[Rendered images with source text]
□ □ □

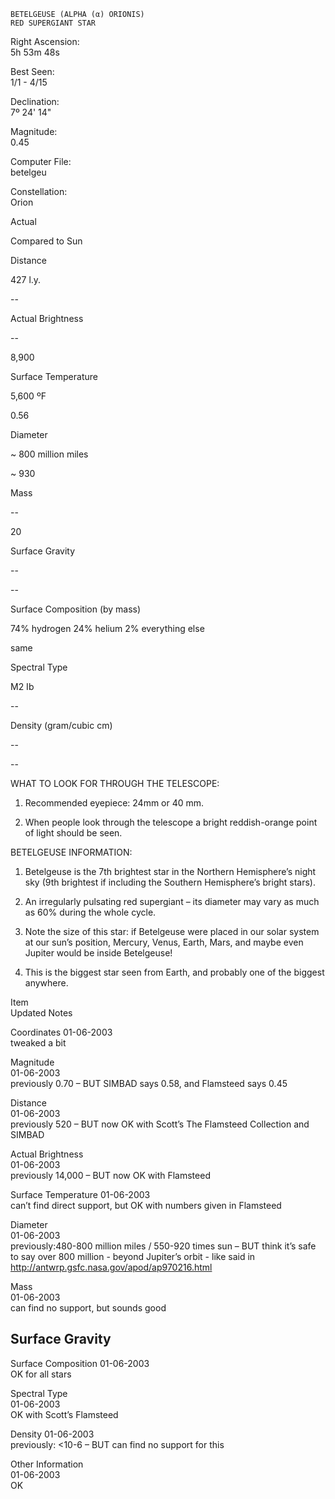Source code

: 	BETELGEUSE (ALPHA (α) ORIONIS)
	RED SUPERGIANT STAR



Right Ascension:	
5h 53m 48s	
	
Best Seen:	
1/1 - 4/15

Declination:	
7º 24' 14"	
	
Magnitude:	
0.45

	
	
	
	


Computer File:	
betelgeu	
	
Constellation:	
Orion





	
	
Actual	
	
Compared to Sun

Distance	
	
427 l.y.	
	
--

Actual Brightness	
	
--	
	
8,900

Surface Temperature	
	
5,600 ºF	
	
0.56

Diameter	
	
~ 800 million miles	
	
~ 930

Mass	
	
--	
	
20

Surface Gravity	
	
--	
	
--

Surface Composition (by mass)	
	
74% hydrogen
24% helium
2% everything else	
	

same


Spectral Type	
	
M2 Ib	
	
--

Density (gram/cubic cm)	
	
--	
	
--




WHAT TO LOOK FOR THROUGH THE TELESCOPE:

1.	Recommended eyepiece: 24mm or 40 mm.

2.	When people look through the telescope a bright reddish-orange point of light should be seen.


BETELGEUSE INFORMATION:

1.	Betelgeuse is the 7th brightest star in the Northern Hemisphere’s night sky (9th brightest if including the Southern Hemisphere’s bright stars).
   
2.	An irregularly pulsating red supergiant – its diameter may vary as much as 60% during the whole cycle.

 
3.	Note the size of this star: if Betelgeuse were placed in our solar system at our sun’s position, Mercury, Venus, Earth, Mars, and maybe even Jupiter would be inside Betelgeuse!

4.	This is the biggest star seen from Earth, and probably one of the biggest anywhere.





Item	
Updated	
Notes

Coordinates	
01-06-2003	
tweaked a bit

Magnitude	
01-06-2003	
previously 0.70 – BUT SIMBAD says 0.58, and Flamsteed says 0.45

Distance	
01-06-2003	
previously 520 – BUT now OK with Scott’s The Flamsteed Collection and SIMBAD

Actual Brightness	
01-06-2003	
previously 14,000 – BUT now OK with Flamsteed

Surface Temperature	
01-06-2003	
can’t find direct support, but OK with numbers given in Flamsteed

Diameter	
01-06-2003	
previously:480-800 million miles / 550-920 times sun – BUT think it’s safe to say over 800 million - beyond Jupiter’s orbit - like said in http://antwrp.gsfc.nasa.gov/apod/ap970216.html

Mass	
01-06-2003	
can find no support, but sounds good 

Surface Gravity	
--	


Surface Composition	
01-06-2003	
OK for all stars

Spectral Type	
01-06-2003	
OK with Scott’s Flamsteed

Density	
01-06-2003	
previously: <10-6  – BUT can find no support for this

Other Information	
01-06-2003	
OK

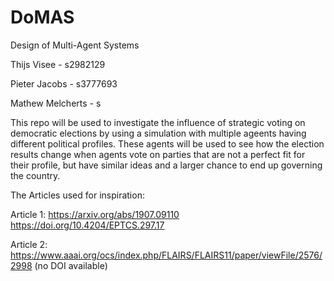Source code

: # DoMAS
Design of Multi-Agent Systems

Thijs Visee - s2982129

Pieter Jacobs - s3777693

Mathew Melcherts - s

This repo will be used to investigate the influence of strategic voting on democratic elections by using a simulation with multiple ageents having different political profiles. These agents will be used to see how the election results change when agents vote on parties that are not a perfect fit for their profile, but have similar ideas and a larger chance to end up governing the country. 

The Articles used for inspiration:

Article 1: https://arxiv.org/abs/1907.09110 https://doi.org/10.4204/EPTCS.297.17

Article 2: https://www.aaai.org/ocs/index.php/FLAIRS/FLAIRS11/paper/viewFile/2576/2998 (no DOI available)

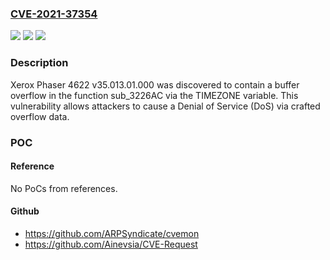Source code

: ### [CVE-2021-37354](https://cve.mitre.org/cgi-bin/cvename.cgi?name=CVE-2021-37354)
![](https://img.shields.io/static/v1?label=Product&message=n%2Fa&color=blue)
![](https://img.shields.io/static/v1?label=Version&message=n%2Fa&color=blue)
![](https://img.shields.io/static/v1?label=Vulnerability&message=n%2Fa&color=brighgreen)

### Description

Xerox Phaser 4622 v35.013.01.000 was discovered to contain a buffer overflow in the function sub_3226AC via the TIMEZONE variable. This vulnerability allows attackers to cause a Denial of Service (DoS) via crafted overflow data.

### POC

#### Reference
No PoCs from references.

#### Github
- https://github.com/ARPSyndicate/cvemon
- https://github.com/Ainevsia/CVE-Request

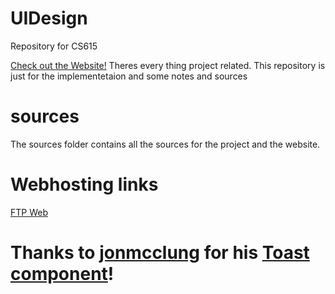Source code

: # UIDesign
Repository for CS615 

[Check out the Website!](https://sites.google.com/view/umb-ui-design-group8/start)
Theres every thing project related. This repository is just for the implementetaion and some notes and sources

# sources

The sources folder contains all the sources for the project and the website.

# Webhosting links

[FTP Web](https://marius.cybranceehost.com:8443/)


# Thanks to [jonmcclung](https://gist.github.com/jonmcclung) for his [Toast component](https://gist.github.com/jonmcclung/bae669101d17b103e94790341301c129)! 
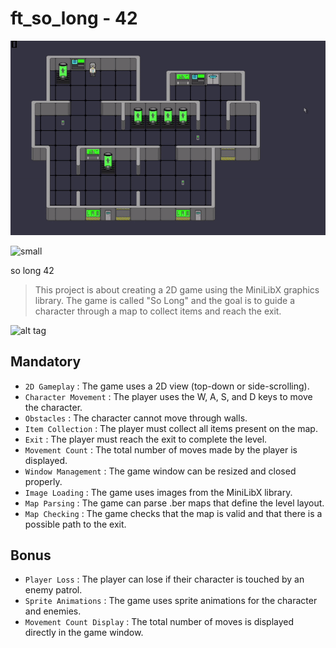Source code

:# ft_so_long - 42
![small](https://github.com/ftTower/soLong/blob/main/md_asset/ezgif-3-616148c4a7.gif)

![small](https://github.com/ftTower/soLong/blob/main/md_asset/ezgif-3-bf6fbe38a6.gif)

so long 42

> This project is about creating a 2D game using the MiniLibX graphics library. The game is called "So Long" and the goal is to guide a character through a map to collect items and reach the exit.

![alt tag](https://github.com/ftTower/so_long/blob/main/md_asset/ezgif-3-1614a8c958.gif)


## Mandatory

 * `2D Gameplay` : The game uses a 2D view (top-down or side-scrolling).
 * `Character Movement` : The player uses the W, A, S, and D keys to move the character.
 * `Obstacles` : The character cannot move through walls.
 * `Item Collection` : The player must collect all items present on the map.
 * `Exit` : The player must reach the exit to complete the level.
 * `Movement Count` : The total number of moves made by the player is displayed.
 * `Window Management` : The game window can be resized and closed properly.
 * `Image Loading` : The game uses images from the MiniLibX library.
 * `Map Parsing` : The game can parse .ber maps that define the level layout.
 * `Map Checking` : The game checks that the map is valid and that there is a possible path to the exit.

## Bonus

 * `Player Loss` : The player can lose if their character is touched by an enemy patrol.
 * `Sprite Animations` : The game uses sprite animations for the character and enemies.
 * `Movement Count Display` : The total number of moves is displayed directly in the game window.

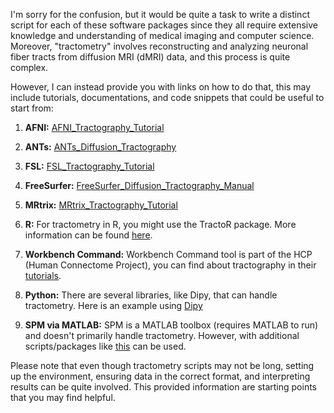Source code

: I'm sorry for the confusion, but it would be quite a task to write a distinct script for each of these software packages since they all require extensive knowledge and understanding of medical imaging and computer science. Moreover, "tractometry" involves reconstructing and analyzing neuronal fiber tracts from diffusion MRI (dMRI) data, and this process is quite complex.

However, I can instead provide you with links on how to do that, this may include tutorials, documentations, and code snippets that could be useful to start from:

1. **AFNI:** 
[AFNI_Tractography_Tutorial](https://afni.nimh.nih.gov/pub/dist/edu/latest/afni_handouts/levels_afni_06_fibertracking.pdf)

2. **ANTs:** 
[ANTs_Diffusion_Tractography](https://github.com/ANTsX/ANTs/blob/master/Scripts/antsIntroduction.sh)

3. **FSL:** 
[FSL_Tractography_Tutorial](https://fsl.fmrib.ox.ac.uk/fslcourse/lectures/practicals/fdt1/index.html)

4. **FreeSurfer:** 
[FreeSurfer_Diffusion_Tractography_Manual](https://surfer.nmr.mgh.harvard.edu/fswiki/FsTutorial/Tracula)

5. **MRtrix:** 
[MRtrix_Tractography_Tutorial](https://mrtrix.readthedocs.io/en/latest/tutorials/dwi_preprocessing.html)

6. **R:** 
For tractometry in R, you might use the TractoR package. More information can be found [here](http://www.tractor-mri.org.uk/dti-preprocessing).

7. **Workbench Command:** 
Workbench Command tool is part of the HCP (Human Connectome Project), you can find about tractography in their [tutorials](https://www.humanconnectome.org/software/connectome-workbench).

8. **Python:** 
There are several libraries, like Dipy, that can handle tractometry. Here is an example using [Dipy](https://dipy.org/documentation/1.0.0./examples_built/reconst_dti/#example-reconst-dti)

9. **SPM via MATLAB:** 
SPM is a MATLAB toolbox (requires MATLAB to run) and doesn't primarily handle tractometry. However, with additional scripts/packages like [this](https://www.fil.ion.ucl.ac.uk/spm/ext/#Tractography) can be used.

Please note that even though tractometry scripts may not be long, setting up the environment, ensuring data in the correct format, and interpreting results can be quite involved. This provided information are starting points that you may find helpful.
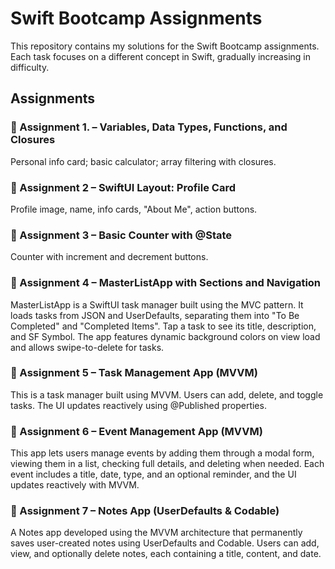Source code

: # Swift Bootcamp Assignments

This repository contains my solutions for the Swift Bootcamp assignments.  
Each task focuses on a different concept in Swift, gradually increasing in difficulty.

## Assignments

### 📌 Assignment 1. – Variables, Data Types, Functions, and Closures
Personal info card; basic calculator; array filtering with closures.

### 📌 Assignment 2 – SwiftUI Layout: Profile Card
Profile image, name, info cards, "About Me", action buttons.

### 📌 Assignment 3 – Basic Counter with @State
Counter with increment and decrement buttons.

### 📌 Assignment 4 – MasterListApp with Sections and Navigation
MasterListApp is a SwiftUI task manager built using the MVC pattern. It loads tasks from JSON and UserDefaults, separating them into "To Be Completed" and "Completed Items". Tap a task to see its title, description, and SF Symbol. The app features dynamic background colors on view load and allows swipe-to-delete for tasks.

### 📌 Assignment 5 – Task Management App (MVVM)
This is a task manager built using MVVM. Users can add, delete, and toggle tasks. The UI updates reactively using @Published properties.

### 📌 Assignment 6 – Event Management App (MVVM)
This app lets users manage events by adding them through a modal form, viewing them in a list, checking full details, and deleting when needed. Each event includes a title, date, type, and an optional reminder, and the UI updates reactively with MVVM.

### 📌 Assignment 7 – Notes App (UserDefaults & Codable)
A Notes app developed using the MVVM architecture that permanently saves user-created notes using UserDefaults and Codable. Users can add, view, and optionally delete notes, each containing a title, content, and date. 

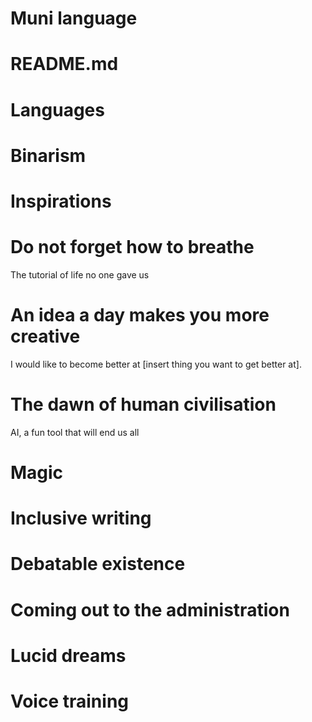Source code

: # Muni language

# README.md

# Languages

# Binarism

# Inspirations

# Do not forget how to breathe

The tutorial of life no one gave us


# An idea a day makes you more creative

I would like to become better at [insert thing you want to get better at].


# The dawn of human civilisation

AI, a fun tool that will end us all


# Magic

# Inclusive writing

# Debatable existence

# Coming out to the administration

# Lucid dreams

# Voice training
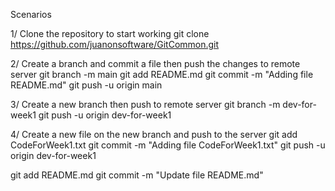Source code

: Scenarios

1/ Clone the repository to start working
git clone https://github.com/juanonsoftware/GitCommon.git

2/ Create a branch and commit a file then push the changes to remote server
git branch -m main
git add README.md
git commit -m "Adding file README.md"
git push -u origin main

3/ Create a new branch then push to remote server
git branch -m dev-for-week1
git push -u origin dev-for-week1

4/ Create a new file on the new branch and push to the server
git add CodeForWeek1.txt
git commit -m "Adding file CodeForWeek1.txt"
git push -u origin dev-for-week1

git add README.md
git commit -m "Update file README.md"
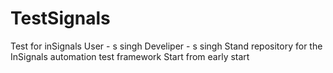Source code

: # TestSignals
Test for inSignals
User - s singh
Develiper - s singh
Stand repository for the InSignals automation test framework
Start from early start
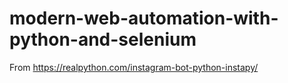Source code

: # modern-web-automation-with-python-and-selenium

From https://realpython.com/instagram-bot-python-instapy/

□ □ □

The problem: Copy out the lines of the records above in which the string "small" appears.

Answer for the task:
![small](https://github.com/ftTower/soLong/blob/main/md_asset/ezgif-3-616148c4a7.gif)
![small](https://github.com/ftTower/soLong/blob/main/md_asset/ezgif-3-bf6fbe38a6.gif)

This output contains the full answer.